The New Treasury Diet: Keep It Simple
Russell Paquette liked auction-rate securities (ARS) as much as the next treasurer. At Recreational Equipment Inc. (REI) in Kent, Wash., he had been particularly attracted to those backed by student loans. “They were AAA-rated, over-collateralized by 30% and roughly 97% guaranteed by the Department of Education,” the REI treasurer points out. But when asset-backed investments began to lose their auction market liquidity, an alert Paquette bailed out of ARS investments. “We exited that market in December and January,” he notes. “We were fortunate.”
A neighbor down the road in Redmond, Wash., also invested in the ARS market and escaped intact. In 2006, when the SEC ruled that auction-rate paper no longer qualified as a cash equivalent, Microsoft Corp.’s treasury saw an opportunity in the market dislocation that followed and decided to buy. “At a time when others were selling, we went overweight in auction-rate securities, relative to our benchmarks,” reports Microsoft treasurer George Zinn. It was a big bet. “We went overweight by billions of dollars,” he explains. “That allowed us to reap considerable value and outperform our benchmarks by taking advantage of the dislocation. We bought auction-rate for all our portfolios where it was permitted, including our liquidity portfolio.”
But in early 2007, Zinn and his team of CFAs became leery of credit risk and began to pare down Microsoft’s ARS holdings. Then last summer, his staff noticed collateral in Microsoft’s securities lending portfolio that it wouldn’t buy for its own portfolios. It called in its two securities lending agents and asked for a fix. “One offered to rewrite its guidelines and take back the securities we didn’t want,” Zinn recalls. “The other one wouldn’t. We ended that relationship, marked the collateral to market, sold it and took a $100,000 loss. When I saw that an investment bank would burn a relationship over $100,000, I knew there were larger issues down the pike.” By the end of the year, Microsoft’s ARS investments were down to “the equivalent of zero,” Zinn says. “We navigated the troubled waters superbly.”
Unfortunately, most treasurers have a much sadder story to recount when it comes to the fate of their ARS bet in liquidity investment portfolios. “I’ve been told that only about 20% of the organizations that invested in auction-rate securities escaped unscathed,” notes REI’s Paquette.
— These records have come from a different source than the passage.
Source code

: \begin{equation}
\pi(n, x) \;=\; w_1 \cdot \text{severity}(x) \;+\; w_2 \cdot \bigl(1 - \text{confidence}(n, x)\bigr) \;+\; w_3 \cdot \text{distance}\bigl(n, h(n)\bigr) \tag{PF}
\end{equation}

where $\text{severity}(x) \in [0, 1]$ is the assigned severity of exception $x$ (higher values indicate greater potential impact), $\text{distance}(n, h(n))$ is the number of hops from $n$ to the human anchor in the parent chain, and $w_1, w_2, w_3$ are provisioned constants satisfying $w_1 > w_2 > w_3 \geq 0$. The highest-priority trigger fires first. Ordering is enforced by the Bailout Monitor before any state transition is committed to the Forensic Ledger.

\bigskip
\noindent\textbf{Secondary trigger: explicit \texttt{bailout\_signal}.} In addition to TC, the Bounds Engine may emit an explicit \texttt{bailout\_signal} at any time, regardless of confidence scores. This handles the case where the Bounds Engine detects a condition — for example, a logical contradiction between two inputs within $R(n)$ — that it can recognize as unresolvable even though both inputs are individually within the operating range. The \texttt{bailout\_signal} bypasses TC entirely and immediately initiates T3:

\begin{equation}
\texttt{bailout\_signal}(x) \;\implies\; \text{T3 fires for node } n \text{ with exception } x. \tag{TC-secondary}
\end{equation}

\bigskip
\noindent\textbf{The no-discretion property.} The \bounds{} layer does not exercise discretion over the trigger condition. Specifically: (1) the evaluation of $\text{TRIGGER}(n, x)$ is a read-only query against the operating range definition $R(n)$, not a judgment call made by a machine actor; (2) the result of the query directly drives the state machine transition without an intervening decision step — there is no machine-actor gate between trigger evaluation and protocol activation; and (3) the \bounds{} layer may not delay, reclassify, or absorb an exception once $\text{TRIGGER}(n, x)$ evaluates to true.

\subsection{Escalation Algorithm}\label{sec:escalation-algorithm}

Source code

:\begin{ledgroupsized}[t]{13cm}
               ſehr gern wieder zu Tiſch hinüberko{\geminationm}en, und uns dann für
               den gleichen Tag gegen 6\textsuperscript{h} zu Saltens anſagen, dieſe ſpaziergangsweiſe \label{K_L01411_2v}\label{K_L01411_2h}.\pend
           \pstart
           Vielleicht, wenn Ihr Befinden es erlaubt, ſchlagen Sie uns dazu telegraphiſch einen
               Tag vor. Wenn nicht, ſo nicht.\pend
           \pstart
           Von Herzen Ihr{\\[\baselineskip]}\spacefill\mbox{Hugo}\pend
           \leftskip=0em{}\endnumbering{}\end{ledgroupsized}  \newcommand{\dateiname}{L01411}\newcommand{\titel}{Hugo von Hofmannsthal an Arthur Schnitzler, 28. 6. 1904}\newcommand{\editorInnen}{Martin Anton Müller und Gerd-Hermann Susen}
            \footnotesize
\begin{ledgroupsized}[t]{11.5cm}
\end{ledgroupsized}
The pounding was so unsettling that some market veterans now predict treasurers will be inclined to quit the cash investment game altogether. “This is a game-ending event,” insists Lee Epstein, president and CEO of Money Market One, a San Francisco broker-dealer specializing in corporate cash investments. “The cash investment game treasury staffs have been playing for the past 25 years is over. People thought they could pick up a few basis points of yield without taking real risk. Well, the free lunch ain’t free.”
Epstein is not alone in this analysis that treasurers and treasuries feel burned and, particularly after the Bristol Myers Squibb treasurer and assistant treasurer were pushed out in February for losing $275 million on ARS, are recognizing what is at stake when they take investment risks. “Treasurers are finally throwing in the towel,” suggests Anthony Carfang, founding partner of Treasury Strategies Inc. (TSI).”They’re deciding it’s not their job to manage an investment portfolio. Once they saw that they could not depend on the rating agencies to keep them apprised of credit risk, they’re moving to institutional money funds or turning to outside managers to do the investing for them. The big fund managers can do their own credit analysis and don’t have to depend on rating agencies.”
But is this just another case of the pendulum swinging too far the other way? At the end of the day, whether treasurers handle the day-to-day or hand it over to an investment manager, it won’t just be the investment manager’s head on the line if cash strategies head south–the treasurer’s and CFO’s will be right next to the manager’s. The key, say experts, is not to run portfolios on auto-pilot–expecting that a credit rating awarded months earlier is necessarily holding up. What CFOs and treasurers should be doing and are doing, according to veteran cash managers like Ron Hart, a corporate cash investments group director in Citigroup Global Markets Inc., is re-engaging in the investment activity. “Advice now matters to them,” Hart reports, “and they want it from people with a long history in the corporate cash area.”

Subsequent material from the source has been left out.